Two physical objects signify the complex nature of Christianity in Crispin. The first is the grandeur of the cathedral in Great Wexly. It is beautiful enough to awe Crispin. It also hosts more wealth than would be needed to feed Crispin’s entire village, and right next to it is the palace where Bear is tortured, showing the church’s coexistence with pain. The other object is Crispin’s cross of lead. He cherishes it, and prays with it—but he cannot read what it says. He must take others’ words as explanations of his own symbol of faith.
Love and Duty
For Crispin, and for others throughout the novel, what is right is shaped by a tension between duty and love. At first, Crispin is willing to stay in Stromford after his mother’s death and do what is demanded of him. However, once he is driven out into the world, he must choose for himself. When Bear traps him in the church, Crispin does not want to stay with him, but must because of the oath he swears.

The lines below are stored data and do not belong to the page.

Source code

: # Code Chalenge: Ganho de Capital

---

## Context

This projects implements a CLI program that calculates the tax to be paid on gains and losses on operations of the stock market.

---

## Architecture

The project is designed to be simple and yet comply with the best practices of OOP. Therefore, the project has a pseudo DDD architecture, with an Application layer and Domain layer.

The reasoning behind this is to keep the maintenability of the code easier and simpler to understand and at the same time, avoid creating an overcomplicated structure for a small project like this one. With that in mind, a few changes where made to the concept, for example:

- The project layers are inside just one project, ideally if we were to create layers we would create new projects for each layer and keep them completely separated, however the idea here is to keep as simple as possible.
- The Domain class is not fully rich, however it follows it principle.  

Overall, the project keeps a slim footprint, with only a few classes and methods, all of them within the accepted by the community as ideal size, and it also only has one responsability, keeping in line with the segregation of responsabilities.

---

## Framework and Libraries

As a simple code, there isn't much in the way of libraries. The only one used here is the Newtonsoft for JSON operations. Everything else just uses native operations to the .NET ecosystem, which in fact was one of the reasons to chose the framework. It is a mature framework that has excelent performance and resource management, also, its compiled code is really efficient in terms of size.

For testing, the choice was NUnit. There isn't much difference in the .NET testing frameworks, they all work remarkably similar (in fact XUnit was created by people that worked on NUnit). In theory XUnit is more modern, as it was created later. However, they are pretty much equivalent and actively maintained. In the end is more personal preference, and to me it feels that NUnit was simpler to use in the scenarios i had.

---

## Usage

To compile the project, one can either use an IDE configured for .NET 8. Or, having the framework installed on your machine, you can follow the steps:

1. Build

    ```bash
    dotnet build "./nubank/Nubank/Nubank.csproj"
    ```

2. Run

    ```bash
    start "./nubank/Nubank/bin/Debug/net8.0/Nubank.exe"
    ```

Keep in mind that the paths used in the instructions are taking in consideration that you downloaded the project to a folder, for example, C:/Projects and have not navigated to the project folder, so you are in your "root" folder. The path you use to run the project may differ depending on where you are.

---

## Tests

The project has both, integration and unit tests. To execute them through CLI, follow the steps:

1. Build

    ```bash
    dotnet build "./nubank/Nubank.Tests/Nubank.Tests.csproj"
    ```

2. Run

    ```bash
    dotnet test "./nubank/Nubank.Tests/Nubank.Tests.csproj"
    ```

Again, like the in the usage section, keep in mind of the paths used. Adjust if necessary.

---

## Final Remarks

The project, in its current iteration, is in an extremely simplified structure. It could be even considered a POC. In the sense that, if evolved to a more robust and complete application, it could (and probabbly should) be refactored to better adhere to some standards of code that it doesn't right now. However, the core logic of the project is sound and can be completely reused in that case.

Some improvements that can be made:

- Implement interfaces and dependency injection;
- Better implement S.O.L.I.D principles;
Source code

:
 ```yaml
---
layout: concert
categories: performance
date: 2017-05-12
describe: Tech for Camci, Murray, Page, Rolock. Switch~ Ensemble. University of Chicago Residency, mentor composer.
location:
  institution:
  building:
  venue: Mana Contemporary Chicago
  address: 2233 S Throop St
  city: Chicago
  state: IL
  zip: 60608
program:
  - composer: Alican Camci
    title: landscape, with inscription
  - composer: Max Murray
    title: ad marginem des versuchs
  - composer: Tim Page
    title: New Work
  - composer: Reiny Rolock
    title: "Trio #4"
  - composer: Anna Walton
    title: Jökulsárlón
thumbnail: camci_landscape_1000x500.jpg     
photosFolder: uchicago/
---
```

Even John Aycliffe, the novel’s major villain, finds oaths binding and lets them guide his actions. On the other hand, as Bear frees Crispin’s mind, the boy is free to act on the demands of his heart. These lead him to disobey Bear and follow him through Great Wexly—and to risk his life to warn Bear and the other conspirators. It is what leads Crispin to break Bear out of a dungeon at the risk of his own life rather than flee Great Wexly in relative safety.